◆ EXERCISE INSTRUCTIONS
In your answer, reproduce exactly the lines from the beginning of the listing below through the one containing "## [0.5.0] - 2025-02-09", and only those lines.

____________

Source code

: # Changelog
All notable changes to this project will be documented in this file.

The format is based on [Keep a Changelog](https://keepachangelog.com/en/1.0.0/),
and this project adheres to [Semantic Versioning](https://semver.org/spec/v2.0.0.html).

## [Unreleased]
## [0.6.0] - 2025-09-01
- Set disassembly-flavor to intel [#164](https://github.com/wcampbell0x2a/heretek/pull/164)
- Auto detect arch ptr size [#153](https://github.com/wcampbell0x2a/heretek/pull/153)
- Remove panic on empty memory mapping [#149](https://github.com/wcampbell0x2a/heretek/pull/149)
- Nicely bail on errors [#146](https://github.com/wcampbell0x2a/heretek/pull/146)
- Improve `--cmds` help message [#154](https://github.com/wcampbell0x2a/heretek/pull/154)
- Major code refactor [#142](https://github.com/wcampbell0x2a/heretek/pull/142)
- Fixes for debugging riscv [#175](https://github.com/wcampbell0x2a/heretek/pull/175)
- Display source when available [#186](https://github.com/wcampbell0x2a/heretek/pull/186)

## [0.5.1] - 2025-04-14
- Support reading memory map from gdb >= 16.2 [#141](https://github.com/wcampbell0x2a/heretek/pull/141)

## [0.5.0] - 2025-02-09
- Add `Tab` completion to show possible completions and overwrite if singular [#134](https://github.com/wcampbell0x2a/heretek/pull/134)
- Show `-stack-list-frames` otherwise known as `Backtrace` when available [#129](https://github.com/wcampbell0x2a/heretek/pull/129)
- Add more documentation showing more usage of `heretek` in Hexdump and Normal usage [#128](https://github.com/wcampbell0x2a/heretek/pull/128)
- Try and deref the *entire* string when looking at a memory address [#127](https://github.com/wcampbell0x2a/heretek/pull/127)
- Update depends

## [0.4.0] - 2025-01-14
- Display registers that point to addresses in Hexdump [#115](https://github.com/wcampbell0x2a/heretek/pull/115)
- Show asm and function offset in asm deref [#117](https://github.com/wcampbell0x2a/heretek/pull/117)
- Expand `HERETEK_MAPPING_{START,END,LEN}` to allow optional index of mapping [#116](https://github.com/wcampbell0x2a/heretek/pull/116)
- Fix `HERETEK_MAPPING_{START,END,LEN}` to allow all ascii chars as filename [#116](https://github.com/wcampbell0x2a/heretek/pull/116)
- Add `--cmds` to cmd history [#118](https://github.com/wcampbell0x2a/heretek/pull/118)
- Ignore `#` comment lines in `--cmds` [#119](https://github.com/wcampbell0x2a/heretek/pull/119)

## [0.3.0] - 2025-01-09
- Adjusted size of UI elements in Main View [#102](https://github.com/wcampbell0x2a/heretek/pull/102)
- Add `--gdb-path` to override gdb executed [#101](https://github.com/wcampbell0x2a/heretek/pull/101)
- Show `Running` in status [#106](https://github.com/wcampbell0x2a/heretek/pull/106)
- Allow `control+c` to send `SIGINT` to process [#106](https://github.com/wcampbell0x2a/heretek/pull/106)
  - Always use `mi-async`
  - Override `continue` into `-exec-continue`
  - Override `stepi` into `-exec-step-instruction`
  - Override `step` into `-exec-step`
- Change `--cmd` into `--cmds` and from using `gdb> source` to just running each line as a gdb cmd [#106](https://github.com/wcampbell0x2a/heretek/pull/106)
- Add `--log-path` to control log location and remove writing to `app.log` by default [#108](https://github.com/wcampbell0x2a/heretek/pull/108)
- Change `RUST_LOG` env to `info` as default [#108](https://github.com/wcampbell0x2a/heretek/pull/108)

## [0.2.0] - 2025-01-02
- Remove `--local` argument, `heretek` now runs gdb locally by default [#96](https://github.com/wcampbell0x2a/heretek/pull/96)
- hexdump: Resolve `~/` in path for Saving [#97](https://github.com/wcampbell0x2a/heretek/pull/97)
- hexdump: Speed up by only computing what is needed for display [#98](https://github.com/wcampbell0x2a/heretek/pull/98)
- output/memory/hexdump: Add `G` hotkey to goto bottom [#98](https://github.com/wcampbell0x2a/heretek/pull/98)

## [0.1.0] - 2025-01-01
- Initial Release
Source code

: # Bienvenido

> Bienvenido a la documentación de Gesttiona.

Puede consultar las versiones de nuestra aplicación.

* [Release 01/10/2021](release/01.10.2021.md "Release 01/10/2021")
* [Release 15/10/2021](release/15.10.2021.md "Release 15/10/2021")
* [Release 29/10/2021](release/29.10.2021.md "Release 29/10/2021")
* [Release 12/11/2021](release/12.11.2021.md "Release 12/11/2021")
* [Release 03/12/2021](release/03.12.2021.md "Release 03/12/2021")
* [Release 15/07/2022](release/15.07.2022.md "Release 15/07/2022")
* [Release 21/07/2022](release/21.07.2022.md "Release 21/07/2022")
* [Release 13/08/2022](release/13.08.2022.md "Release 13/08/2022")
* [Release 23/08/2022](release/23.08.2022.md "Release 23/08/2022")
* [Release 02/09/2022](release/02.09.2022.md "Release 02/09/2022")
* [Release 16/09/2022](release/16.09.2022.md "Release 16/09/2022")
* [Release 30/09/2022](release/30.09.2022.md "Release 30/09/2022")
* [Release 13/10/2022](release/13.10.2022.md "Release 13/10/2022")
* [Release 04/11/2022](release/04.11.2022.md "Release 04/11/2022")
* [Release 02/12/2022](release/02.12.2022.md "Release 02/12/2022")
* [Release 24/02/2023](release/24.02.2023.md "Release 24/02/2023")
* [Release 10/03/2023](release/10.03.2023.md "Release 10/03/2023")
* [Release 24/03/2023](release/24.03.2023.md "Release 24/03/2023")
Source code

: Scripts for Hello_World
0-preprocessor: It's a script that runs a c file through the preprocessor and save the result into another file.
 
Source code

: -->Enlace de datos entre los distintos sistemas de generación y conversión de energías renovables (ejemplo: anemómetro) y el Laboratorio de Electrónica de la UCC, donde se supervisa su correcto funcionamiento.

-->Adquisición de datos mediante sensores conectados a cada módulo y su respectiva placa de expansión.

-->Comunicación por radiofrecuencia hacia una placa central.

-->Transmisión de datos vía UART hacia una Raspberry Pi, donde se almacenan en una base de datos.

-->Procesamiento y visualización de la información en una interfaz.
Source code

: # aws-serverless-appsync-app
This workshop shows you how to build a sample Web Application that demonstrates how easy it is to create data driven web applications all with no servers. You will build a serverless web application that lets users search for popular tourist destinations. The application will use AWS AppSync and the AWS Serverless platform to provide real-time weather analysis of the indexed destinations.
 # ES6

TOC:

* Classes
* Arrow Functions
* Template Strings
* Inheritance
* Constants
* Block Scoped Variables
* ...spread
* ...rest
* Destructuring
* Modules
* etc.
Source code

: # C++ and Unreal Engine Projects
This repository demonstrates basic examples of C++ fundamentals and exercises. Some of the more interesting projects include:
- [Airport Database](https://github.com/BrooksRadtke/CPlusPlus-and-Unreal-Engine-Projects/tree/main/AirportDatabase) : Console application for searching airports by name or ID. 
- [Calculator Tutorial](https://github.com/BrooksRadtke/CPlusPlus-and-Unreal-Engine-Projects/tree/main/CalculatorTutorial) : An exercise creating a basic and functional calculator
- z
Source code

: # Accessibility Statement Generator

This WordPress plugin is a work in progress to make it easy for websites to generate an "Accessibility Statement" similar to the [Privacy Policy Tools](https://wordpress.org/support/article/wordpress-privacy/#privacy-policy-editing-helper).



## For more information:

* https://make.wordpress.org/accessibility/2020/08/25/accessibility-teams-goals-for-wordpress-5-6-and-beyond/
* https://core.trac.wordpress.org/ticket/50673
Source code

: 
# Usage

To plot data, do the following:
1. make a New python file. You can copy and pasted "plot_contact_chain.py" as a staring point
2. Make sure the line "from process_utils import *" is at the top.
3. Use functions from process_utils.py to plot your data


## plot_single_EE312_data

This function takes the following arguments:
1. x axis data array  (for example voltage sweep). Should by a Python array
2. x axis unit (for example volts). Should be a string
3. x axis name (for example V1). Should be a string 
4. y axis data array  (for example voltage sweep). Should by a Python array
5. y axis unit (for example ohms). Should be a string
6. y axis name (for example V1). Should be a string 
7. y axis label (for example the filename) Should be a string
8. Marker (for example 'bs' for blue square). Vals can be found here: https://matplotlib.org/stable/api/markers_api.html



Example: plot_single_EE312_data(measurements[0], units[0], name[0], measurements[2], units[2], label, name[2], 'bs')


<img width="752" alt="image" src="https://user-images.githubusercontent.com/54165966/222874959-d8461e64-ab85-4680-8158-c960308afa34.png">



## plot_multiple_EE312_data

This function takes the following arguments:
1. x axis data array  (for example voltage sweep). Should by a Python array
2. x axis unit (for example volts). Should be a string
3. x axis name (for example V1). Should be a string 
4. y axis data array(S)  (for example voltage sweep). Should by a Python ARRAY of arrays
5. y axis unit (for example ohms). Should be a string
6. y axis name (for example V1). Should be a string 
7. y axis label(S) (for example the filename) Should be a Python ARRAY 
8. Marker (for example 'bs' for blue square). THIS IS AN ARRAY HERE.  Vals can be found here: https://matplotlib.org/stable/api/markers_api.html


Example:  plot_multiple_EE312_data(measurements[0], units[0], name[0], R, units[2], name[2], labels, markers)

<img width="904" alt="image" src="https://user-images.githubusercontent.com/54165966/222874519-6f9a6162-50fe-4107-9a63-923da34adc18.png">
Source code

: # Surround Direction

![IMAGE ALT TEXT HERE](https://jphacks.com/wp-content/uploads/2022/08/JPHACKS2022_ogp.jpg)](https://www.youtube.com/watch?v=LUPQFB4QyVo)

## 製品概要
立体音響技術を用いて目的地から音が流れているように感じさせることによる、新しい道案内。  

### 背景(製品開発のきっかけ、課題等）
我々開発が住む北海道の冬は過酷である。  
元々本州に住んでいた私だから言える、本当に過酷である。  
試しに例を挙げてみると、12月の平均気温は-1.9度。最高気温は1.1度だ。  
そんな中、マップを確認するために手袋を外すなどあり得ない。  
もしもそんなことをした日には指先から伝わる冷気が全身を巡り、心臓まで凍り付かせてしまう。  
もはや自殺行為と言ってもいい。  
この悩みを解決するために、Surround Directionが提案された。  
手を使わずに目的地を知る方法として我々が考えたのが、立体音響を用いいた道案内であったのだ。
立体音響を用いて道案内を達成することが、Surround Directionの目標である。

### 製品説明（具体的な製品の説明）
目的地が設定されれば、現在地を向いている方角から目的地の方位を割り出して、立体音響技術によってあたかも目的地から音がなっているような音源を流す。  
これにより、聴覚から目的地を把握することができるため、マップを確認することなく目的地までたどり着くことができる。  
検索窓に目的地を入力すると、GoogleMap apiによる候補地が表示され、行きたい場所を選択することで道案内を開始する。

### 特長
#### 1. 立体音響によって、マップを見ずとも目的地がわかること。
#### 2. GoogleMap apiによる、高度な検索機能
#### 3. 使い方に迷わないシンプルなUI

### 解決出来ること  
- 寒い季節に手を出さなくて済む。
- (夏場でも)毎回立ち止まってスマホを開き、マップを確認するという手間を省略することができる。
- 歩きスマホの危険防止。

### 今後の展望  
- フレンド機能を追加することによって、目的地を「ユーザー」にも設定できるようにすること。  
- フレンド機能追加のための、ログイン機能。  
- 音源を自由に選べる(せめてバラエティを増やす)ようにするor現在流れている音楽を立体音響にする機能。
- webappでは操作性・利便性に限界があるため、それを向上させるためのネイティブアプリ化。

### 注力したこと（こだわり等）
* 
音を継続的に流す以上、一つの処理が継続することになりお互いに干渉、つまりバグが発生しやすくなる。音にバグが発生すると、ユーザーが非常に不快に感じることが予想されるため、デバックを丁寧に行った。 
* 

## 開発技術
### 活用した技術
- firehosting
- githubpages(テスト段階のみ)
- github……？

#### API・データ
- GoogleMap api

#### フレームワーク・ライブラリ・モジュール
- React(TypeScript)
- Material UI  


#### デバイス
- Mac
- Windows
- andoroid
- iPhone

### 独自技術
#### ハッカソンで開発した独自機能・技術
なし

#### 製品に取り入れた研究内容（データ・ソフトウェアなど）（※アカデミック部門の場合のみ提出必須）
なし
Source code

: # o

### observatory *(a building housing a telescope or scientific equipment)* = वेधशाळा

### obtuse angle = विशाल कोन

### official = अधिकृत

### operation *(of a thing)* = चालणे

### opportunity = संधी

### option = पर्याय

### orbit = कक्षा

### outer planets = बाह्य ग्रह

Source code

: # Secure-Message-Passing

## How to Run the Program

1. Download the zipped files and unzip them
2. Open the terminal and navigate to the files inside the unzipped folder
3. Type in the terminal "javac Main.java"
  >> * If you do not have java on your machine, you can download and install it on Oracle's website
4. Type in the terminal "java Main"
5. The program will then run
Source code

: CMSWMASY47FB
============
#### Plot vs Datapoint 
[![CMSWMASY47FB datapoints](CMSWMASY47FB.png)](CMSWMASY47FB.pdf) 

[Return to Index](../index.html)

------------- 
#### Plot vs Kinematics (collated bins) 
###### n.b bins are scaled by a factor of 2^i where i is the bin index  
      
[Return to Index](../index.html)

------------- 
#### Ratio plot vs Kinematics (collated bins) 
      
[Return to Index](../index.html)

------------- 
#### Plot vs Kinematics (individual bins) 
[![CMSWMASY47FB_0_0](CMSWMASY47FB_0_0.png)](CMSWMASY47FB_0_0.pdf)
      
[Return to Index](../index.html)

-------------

____________

◆ SOLUTION
Source code

: # Changelog
All notable changes to this project will be documented in this file.

The format is based on [Keep a Changelog](https://keepachangelog.com/en/1.0.0/),
and this project adheres to [Semantic Versioning](https://semver.org/spec/v2.0.0.html).

## [Unreleased]
## [0.6.0] - 2025-09-01
- Set disassembly-flavor to intel [#164](https://github.com/wcampbell0x2a/heretek/pull/164)
- Auto detect arch ptr size [#153](https://github.com/wcampbell0x2a/heretek/pull/153)
- Remove panic on empty memory mapping [#149](https://github.com/wcampbell0x2a/heretek/pull/149)
- Nicely bail on errors [#146](https://github.com/wcampbell0x2a/heretek/pull/146)
- Improve `--cmds` help message [#154](https://github.com/wcampbell0x2a/heretek/pull/154)
- Major code refactor [#142](https://github.com/wcampbell0x2a/heretek/pull/142)
- Fixes for debugging riscv [#175](https://github.com/wcampbell0x2a/heretek/pull/175)
- Display source when available [#186](https://github.com/wcampbell0x2a/heretek/pull/186)

## [0.5.1] - 2025-04-14
- Support reading memory map from gdb >= 16.2 [#141](https://github.com/wcampbell0x2a/heretek/pull/141)

## [0.5.0] - 2025-02-09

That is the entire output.